[DATA SUPPLIED — start]

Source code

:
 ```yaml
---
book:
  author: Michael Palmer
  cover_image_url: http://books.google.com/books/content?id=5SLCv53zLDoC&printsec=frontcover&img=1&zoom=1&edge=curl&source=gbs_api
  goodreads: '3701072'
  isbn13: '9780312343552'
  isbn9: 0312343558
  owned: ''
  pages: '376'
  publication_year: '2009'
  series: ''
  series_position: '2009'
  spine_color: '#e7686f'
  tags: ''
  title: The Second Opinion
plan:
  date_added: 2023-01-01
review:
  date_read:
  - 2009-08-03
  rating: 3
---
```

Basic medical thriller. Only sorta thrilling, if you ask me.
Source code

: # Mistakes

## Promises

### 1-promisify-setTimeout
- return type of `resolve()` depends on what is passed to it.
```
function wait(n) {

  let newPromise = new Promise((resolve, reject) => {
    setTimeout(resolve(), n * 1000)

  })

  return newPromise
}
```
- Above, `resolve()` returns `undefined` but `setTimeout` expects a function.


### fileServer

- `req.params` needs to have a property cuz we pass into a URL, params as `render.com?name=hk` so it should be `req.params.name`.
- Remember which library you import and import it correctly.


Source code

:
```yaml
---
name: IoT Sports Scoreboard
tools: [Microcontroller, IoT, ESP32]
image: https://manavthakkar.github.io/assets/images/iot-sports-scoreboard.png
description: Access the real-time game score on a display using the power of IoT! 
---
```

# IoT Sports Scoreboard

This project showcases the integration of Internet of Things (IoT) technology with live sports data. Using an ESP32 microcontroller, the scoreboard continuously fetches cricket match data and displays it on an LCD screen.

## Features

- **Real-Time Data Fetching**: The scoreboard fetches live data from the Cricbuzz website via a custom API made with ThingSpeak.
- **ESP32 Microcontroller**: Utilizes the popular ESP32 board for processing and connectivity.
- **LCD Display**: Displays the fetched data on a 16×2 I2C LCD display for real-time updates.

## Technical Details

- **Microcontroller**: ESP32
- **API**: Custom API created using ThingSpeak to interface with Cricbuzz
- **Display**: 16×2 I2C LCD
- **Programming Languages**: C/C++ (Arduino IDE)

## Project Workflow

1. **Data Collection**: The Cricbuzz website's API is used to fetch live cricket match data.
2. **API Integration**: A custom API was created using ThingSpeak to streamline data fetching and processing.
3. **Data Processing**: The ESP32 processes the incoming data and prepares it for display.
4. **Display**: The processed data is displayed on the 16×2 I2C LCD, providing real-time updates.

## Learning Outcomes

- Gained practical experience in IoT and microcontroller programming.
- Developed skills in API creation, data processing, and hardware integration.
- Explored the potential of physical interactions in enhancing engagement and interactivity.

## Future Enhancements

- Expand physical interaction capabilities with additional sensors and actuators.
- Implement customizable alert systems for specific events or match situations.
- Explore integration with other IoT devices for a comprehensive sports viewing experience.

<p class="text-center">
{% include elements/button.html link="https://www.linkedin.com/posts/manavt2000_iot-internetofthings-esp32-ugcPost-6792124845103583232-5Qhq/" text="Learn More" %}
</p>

[DATA SUPPLIED — finish]

Go through the data and copy every line that includes "website".

- **Real-Time Data Fetching**: The scoreboard fetches live data from the Cricbuzz website via a custom API made with ThingSpeak.
1. **Data Collection**: The Cricbuzz website's API is used to fetch live cricket match data.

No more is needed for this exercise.